L’affaire entourant l’ex-directeur du FMI Dominique Strauss-Kahn a fait la une des journaux du monde entier. Les cas d’hommes de pouvoir accusés de délits sexuels sont légion. Et ce n’est pas un hasard, selon le professeur en psychologie Udo Rauchfleisch.

Après avoir versé une caution d’un montant de 6 millions de dollars, Dominique Strauss-Kahn (DSK)  a été libéré il y a quelques jours. Toutefois, il n’a pas le droit de quitter l’appartement autorisé par le tribunal et doit porter un bracelet électronique.
 
Les autorités judiciaires américaines reprochent à Dominique Strauss-Kahn d’avoir agressé une femme de chambre de l’Hôtel Sofitel à New York et de l’avoir contrainte à un rapport sexuel oral. Après son arrestation dans la première classe d’un avion d’Air France, il a d’abord été placé en garde à vue à Harlem, puis transféré à la prison new-yorkaise de Rickers Island située sur une île de l’East River.
 
Selon le procureur général, les charges contre Dominique Strauss-Kahn sont accablantes. Son prochain rendez-vous au tribunal est fixé au 6 juin. Dominique Strauss-Kahn rejette toutes les accusations en bloc.
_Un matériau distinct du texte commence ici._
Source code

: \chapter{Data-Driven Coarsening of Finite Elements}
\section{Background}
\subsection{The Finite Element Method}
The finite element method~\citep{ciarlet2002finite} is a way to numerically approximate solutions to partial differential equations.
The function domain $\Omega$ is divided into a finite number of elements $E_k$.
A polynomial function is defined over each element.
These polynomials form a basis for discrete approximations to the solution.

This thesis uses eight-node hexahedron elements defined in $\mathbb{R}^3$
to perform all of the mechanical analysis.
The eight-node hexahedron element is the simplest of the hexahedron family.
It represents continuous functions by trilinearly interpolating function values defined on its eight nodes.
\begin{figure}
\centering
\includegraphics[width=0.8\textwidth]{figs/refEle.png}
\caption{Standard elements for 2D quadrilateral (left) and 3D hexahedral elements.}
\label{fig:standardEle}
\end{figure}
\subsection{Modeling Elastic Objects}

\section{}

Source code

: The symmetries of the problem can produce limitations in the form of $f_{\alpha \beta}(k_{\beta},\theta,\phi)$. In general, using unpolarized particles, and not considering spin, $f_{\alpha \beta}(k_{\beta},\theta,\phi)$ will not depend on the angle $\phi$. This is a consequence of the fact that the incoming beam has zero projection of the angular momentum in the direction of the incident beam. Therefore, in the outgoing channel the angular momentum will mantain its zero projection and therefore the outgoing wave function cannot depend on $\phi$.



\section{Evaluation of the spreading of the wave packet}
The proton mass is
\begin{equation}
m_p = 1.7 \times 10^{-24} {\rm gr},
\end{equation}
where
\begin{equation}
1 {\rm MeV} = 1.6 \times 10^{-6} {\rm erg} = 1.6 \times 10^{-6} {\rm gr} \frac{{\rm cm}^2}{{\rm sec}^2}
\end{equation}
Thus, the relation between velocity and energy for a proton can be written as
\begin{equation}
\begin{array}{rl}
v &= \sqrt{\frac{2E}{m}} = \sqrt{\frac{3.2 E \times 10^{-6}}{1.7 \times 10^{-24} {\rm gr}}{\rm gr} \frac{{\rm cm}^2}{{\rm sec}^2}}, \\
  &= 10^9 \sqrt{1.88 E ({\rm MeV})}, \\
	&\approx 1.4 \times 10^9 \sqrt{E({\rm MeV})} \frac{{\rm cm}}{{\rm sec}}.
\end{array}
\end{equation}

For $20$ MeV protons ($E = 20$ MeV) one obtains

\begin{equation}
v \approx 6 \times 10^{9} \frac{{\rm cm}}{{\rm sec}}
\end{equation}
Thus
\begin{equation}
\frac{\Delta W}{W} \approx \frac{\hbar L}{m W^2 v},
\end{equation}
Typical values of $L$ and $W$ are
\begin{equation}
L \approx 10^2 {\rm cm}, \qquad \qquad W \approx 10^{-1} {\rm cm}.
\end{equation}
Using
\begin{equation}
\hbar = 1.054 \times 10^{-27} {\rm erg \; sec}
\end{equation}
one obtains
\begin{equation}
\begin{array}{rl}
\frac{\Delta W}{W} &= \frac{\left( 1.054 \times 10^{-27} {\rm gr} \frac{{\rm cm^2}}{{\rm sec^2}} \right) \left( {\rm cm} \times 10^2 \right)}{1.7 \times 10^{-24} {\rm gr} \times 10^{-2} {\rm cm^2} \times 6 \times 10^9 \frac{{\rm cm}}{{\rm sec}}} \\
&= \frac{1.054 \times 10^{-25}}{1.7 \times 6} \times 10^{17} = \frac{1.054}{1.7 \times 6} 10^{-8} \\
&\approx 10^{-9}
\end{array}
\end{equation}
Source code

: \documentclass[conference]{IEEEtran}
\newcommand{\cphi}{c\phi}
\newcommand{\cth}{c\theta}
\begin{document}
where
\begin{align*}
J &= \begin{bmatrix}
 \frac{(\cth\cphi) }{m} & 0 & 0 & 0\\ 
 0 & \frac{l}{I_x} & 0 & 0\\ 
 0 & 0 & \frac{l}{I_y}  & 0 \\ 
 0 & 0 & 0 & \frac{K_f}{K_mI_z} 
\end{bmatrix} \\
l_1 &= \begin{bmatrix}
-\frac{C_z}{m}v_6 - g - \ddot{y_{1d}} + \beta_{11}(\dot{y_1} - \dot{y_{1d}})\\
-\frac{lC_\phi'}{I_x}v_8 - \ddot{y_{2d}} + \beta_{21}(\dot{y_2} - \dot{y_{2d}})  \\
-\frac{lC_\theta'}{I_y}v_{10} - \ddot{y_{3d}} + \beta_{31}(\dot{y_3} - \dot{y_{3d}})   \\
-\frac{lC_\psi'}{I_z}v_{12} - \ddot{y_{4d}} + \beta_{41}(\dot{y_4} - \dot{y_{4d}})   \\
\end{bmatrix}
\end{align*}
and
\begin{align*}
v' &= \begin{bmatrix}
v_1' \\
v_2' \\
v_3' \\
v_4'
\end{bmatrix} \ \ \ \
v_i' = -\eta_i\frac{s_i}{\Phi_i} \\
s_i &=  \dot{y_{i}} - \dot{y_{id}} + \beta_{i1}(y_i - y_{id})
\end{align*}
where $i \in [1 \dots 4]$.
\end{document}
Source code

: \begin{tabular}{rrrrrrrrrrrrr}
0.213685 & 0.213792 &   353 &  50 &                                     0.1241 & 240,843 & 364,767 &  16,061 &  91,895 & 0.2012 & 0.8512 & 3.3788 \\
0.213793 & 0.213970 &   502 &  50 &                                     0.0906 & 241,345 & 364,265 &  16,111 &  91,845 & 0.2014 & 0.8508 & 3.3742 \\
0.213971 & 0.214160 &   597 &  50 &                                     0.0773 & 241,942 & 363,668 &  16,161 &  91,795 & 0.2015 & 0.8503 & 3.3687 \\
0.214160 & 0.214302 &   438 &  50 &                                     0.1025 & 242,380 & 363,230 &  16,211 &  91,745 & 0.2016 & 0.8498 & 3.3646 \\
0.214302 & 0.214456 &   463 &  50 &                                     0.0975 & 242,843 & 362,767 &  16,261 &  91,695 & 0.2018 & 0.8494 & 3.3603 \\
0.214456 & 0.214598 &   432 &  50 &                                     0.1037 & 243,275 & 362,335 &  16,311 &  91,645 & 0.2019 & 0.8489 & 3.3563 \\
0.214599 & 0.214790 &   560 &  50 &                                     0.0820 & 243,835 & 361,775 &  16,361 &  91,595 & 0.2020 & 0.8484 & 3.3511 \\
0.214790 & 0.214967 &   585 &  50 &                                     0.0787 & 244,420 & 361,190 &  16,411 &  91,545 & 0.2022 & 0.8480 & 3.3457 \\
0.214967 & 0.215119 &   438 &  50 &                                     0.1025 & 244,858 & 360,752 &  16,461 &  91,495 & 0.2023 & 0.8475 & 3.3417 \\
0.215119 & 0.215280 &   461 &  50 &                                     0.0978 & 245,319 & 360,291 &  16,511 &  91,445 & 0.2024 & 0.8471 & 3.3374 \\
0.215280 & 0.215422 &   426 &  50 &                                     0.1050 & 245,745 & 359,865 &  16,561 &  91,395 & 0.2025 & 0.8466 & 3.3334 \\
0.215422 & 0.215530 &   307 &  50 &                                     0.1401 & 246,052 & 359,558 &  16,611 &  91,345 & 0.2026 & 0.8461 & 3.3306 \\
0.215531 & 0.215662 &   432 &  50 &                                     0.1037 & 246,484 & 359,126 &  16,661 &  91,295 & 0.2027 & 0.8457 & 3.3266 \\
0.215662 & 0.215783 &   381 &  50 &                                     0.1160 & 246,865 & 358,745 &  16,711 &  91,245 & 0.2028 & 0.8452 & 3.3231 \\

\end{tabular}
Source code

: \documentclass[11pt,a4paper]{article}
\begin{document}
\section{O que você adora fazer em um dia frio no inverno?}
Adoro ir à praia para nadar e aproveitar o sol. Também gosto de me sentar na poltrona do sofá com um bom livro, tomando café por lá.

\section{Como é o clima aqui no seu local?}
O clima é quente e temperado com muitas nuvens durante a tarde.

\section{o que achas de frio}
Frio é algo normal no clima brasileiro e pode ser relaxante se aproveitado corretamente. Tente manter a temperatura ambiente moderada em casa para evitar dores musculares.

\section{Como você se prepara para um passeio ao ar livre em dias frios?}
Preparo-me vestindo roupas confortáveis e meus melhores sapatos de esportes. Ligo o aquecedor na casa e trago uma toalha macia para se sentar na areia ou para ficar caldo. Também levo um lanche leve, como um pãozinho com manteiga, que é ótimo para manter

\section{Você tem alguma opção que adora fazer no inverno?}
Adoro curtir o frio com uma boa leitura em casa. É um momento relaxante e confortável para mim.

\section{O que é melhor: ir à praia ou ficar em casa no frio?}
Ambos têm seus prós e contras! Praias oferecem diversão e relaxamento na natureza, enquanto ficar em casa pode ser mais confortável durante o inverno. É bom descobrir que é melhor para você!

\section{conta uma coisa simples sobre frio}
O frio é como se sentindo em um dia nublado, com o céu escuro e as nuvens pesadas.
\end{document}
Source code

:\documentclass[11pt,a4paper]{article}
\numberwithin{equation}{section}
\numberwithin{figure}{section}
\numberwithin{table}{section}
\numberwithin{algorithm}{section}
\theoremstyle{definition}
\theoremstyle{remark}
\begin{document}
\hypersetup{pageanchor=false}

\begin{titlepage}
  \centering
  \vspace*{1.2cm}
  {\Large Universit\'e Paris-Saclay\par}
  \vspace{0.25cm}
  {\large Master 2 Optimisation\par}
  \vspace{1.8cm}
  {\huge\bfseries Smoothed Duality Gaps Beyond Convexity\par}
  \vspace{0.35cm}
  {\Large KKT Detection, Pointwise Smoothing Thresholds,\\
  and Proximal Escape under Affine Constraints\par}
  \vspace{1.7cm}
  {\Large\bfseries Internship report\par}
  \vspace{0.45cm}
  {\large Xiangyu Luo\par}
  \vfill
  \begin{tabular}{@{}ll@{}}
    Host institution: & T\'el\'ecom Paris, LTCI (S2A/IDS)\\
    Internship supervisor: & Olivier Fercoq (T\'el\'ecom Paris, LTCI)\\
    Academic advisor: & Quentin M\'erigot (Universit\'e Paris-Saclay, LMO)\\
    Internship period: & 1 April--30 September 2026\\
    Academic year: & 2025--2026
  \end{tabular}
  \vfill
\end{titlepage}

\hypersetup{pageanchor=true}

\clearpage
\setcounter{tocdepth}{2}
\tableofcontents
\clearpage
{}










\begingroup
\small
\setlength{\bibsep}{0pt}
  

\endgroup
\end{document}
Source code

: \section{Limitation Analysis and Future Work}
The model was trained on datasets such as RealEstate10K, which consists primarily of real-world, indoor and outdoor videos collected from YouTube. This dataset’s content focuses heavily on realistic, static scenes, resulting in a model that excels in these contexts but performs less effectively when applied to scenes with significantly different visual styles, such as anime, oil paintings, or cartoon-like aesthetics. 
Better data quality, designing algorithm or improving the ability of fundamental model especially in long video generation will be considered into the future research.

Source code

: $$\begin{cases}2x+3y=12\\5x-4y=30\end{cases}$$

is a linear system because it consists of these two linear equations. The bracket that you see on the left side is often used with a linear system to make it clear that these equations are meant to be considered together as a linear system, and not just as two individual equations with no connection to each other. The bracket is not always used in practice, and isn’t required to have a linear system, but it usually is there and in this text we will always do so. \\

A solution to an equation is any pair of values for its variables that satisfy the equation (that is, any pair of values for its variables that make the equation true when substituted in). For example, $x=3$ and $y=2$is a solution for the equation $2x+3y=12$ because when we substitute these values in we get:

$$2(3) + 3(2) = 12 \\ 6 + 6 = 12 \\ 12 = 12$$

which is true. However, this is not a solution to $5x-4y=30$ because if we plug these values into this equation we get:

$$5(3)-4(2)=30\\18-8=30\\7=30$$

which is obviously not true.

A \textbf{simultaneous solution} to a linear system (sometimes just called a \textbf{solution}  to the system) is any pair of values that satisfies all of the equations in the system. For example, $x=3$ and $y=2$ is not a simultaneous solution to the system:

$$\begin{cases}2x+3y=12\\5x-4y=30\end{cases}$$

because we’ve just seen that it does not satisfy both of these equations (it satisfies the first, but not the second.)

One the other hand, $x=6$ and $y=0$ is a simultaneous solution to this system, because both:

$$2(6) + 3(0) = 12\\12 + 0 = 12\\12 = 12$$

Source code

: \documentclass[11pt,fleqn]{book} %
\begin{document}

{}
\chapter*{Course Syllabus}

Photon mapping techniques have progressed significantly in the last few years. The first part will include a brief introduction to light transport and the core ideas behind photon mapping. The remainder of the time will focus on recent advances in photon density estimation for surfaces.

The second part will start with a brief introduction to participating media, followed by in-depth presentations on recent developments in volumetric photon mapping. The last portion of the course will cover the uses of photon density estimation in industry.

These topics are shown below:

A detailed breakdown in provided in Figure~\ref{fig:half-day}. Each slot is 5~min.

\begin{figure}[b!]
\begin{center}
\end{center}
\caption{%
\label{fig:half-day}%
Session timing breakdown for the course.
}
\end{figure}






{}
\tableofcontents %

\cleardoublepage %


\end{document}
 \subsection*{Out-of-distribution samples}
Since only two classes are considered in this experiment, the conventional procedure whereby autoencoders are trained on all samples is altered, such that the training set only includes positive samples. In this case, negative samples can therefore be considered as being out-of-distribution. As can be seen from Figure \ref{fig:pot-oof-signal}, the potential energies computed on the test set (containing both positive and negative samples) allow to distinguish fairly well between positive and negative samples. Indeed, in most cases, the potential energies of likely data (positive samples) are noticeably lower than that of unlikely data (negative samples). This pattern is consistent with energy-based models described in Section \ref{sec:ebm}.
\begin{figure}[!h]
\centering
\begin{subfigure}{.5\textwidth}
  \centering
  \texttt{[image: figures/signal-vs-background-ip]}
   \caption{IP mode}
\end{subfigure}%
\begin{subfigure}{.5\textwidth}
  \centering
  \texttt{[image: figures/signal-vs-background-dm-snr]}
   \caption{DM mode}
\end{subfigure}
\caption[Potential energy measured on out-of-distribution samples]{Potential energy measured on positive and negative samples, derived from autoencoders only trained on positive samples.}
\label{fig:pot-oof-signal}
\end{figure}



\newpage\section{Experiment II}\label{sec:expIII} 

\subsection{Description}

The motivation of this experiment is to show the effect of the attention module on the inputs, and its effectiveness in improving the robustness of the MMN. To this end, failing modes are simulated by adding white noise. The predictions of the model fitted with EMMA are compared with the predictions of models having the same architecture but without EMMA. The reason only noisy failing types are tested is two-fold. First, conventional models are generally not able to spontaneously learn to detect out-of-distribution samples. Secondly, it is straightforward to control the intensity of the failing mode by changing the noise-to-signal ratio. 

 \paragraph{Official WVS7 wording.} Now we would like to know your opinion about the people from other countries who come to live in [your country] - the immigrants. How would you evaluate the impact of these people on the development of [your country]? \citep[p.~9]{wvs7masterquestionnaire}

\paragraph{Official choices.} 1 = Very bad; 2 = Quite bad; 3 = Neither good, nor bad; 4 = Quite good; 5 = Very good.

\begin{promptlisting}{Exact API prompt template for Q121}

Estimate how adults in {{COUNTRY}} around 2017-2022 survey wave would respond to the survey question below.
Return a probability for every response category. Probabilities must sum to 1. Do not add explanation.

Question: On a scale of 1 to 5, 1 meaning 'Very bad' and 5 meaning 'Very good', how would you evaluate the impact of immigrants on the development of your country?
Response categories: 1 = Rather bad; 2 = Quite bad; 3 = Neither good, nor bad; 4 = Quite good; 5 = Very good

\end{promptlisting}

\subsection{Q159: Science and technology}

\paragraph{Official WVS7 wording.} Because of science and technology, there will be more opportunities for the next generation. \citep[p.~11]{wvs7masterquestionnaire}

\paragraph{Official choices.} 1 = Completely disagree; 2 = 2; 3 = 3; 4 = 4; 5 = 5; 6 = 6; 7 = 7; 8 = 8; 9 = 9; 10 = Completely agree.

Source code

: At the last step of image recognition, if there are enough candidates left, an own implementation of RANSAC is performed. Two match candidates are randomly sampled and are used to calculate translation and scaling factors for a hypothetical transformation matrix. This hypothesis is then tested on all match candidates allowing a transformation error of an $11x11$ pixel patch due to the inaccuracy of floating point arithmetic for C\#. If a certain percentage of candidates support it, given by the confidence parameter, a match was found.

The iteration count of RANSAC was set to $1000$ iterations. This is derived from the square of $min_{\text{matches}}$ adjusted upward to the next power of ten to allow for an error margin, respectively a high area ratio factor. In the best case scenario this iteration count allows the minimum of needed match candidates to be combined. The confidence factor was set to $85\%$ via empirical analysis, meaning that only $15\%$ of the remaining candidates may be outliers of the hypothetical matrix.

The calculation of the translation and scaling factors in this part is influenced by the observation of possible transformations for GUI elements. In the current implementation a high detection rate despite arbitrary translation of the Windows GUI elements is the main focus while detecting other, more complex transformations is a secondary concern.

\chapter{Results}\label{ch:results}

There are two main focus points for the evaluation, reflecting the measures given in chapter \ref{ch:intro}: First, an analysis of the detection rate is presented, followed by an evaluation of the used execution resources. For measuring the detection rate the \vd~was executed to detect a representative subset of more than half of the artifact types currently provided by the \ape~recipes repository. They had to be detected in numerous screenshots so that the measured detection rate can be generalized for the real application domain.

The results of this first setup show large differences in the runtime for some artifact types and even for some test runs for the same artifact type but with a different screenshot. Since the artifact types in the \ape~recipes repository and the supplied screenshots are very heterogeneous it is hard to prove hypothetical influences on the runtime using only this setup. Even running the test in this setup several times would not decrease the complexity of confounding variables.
swissinfo.ch: Indépendamment de la culpabilité ou de l’innocence de Dominique Strauss-Kahn, il est fréquent que des hommes de pouvoir soient accusés d’abus sexuel. Comment ces hommes en arrivent-ils à commettre de tels actes? Pourquoi ne s’offrent-ils pas tout simplement les services d’une «escort girl»?

Udo Rauchfleisch: Ils pourraient certainement vivre leur sexualité différemment. Cependant, les hommes de pouvoir sont habitués à ce que leurs désirs du moment soient immédiatement comblés. Et ce sans avoir à se préoccuper de savoir si c’est agréable ou pas pour leur vis-à-vis, ou s’il existe un quelconque obstacle à la réalisation de leur volonté. Leur propre perception et leurs propres désirs passent avant tout.

 
Et même si un tel homme a désappris à distinguer ses propres sentiments, il existe aussi chez lui un désir sexuel qui exige d’être satisfait. Conformément à son attitude habituelle, il «s’adjuge», à cet égard aussi, tout ce qu’il veut. Ses proches le confortent encore dans ce comportement car il va s’entourer de personnes qui n’oseront pas le contredire et qui le renforceront ainsi dans son illusion qu’il se trouve partout et toujours dans son bon droit.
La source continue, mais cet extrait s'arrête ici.